Segment Start: GIVEN DATA

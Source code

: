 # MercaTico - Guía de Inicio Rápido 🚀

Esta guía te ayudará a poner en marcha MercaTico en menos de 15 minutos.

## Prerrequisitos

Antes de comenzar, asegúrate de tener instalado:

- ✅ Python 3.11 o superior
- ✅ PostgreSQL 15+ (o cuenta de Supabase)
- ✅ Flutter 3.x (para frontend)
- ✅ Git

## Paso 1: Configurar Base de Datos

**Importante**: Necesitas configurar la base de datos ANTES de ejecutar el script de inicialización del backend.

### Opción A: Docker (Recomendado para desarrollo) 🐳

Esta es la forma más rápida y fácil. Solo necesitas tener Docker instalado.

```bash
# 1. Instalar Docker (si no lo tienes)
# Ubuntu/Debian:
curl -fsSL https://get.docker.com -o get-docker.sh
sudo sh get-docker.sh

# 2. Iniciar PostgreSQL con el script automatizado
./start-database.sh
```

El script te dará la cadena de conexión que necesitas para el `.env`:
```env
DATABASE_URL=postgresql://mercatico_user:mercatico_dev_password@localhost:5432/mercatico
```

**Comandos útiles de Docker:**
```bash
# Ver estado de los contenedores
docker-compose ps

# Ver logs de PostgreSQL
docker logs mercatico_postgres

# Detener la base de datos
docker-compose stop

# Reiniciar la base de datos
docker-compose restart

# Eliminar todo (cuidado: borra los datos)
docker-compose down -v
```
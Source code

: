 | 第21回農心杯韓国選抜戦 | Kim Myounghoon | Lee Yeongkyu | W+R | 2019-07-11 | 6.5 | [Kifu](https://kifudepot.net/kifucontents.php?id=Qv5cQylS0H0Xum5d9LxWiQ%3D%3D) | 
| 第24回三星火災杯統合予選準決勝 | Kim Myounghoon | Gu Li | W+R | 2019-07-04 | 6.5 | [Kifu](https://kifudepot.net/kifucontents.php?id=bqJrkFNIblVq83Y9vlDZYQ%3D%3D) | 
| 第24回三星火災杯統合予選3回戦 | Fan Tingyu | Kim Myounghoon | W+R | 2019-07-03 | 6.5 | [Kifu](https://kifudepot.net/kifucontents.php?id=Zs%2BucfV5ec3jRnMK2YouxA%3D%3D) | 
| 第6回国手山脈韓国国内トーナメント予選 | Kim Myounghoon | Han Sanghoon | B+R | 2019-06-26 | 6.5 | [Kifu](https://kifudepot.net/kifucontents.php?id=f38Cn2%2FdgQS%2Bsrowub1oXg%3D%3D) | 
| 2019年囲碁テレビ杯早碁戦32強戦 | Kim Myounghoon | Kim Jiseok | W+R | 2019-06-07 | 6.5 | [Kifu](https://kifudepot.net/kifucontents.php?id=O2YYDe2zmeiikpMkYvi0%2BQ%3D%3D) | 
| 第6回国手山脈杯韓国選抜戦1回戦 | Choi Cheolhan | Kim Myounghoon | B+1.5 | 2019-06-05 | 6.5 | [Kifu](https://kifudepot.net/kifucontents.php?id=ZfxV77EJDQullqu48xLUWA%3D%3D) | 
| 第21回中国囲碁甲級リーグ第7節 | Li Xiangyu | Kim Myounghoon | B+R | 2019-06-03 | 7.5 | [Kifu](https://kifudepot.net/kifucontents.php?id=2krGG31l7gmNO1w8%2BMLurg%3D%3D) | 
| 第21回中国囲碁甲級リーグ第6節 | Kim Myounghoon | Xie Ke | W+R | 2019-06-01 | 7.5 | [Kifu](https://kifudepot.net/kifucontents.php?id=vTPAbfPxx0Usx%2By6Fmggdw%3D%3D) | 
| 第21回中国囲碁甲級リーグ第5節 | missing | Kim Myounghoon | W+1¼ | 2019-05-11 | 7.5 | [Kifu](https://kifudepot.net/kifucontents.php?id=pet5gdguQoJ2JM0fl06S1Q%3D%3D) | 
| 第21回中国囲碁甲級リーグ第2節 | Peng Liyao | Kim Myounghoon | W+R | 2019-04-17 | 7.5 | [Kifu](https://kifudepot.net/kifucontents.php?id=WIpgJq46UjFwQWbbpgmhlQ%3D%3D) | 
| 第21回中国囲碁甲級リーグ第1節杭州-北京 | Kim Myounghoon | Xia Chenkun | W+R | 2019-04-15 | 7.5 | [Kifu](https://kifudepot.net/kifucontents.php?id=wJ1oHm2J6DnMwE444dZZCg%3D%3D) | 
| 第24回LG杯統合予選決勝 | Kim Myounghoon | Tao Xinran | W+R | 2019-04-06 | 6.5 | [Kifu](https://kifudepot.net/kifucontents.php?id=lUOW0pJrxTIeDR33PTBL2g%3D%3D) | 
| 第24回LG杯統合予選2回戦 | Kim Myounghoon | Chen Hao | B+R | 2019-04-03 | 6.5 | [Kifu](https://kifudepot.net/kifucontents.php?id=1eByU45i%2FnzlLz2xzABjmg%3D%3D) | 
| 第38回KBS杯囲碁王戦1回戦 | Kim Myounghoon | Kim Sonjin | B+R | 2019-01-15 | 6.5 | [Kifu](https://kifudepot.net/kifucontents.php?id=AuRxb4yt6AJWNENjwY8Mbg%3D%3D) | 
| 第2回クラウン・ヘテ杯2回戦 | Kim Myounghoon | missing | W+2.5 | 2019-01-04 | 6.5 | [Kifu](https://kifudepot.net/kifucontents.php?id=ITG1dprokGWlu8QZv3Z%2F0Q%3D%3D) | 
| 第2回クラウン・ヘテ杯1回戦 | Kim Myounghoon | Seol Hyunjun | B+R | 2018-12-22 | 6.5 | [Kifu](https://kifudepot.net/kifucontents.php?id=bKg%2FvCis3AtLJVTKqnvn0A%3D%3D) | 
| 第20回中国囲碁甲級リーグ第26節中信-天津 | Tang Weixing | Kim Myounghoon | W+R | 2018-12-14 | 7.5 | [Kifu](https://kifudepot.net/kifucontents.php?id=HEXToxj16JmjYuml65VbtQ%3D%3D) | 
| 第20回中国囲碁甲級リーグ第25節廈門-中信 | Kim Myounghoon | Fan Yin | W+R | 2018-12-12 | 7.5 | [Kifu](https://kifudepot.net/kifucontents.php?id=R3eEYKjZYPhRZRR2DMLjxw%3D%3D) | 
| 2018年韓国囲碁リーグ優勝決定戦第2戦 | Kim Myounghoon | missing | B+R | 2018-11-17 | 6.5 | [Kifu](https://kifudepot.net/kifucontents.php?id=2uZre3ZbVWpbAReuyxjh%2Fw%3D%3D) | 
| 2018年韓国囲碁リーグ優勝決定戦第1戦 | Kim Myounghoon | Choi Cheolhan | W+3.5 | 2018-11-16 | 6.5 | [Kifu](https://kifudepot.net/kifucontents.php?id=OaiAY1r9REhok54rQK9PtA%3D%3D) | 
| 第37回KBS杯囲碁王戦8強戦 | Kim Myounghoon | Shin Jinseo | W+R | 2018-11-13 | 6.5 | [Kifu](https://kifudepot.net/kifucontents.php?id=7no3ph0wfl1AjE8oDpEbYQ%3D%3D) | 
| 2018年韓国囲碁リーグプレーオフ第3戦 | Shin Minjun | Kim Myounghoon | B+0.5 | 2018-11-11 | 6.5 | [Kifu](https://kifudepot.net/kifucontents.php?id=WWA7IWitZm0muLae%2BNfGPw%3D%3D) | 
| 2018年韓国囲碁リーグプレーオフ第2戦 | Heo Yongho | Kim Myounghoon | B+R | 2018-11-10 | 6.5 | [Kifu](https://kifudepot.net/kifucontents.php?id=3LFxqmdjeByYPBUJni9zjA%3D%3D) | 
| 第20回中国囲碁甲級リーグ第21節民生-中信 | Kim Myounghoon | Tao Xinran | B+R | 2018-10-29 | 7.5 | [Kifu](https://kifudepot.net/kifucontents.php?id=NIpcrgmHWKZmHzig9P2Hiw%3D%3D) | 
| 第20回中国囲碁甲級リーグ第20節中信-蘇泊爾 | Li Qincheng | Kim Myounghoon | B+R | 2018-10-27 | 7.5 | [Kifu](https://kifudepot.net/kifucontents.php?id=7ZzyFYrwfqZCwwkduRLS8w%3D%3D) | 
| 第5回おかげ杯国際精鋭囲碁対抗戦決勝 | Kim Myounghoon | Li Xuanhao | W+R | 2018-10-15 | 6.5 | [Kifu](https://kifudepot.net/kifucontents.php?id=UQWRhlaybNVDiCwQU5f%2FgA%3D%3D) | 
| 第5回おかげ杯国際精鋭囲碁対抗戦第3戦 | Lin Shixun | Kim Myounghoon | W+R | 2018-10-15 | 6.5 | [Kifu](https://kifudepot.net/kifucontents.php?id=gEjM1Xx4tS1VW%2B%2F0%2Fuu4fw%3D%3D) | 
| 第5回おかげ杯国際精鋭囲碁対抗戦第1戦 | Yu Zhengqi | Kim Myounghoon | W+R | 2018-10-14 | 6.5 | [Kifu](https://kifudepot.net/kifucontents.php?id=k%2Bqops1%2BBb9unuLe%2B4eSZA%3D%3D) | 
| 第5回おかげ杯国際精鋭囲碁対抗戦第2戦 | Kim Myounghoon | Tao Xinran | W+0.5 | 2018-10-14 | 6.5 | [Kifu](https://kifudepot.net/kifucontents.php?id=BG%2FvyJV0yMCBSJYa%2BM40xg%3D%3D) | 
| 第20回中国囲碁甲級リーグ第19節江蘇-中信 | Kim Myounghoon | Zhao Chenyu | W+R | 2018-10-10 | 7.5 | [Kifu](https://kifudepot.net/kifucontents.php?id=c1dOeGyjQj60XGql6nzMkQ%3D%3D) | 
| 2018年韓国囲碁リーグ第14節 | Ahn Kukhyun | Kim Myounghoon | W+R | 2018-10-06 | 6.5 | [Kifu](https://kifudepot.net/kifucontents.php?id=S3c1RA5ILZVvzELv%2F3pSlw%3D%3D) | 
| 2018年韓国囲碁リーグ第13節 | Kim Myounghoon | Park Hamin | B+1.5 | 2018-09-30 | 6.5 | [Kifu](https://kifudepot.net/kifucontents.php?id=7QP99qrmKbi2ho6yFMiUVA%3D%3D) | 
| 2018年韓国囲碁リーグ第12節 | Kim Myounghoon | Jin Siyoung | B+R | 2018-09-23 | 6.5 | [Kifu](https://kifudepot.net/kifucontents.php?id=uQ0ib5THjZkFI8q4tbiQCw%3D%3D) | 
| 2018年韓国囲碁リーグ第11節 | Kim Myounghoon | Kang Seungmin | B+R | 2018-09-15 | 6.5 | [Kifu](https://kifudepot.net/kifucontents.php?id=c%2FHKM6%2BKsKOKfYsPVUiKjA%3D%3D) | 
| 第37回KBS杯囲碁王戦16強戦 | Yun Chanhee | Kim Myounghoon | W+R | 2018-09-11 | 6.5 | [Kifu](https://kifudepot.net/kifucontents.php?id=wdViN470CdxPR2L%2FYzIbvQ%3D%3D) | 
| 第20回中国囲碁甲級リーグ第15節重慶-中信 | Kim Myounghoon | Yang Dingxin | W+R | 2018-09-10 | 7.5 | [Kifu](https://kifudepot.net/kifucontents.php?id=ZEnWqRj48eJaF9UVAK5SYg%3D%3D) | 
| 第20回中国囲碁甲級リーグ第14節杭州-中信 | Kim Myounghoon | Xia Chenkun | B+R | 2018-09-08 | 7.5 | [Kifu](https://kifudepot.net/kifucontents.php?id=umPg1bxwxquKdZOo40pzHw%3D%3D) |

Segment End: GIVEN DATA

_TRY IT_. From the entries above, write out only the lines starting at the line that holds "第2回クラウン・ヘテ杯2回戦 | Kim" and ending at the line that holds "第5回おかげ杯国際精鋭囲碁対抗戦第3戦 | Lin", keeping both and matching them exactly.

_SOLUTION TO THIS EXERCISE_.
| 第2回クラウン・ヘテ杯2回戦 | Kim Myounghoon | missing | W+2.5 | 2019-01-04 | 6.5 | [Kifu](https://kifudepot.net/kifucontents.php?id=ITG1dprokGWlu8QZv3Z%2F0Q%3D%3D) | 
| 第2回クラウン・ヘテ杯1回戦 | Kim Myounghoon | Seol Hyunjun | B+R | 2018-12-22 | 6.5 | [Kifu](https://kifudepot.net/kifucontents.php?id=bKg%2FvCis3AtLJVTKqnvn0A%3D%3D) | 
| 第20回中国囲碁甲級リーグ第26節中信-天津 | Tang Weixing | Kim Myounghoon | W+R | 2018-12-14 | 7.5 | [Kifu](https://kifudepot.net/kifucontents.php?id=HEXToxj16JmjYuml65VbtQ%3D%3D) | 
| 第20回中国囲碁甲級リーグ第25節廈門-中信 | Kim Myounghoon | Fan Yin | W+R | 2018-12-12 | 7.5 | [Kifu](https://kifudepot.net/kifucontents.php?id=R3eEYKjZYPhRZRR2DMLjxw%3D%3D) | 
| 2018年韓国囲碁リーグ優勝決定戦第2戦 | Kim Myounghoon | missing | B+R | 2018-11-17 | 6.5 | [Kifu](https://kifudepot.net/kifucontents.php?id=2uZre3ZbVWpbAReuyxjh%2Fw%3D%3D) | 
| 2018年韓国囲碁リーグ優勝決定戦第1戦 | Kim Myounghoon | Choi Cheolhan | W+3.5 | 2018-11-16 | 6.5 | [Kifu](https://kifudepot.net/kifucontents.php?id=OaiAY1r9REhok54rQK9PtA%3D%3D) | 
| 第37回KBS杯囲碁王戦8強戦 | Kim Myounghoon | Shin Jinseo | W+R | 2018-11-13 | 6.5 | [Kifu](https://kifudepot.net/kifucontents.php?id=7no3ph0wfl1AjE8oDpEbYQ%3D%3D) | 
| 2018年韓国囲碁リーグプレーオフ第3戦 | Shin Minjun | Kim Myounghoon | B+0.5 | 2018-11-11 | 6.5 | [Kifu](https://kifudepot.net/kifucontents.php?id=WWA7IWitZm0muLae%2BNfGPw%3D%3D) | 
| 2018年韓国囲碁リーグプレーオフ第2戦 | Heo Yongho | Kim Myounghoon | B+R | 2018-11-10 | 6.5 | [Kifu](https://kifudepot.net/kifucontents.php?id=3LFxqmdjeByYPBUJni9zjA%3D%3D) | 
| 第20回中国囲碁甲級リーグ第21節民生-中信 | Kim Myounghoon | Tao Xinran | B+R | 2018-10-29 | 7.5 | [Kifu](https://kifudepot.net/kifucontents.php?id=NIpcrgmHWKZmHzig9P2Hiw%3D%3D) | 
| 第20回中国囲碁甲級リーグ第20節中信-蘇泊爾 | Li Qincheng | Kim Myounghoon | B+R | 2018-10-27 | 7.5 | [Kifu](https://kifudepot.net/kifucontents.php?id=7ZzyFYrwfqZCwwkduRLS8w%3D%3D) | 
| 第5回おかげ杯国際精鋭囲碁対抗戦決勝 | Kim Myounghoon | Li Xuanhao | W+R | 2018-10-15 | 6.5 | [Kifu](https://kifudepot.net/kifucontents.php?id=UQWRhlaybNVDiCwQU5f%2FgA%3D%3D) | 
| 第5回おかげ杯国際精鋭囲碁対抗戦第3戦 | Lin Shixun | Kim Myounghoon | W+R | 2018-10-15 | 6.5 | [Kifu](https://kifudepot.net/kifucontents.php?id=gEjM1Xx4tS1VW%2B%2F0%2Fuu4fw%3D%3D) | 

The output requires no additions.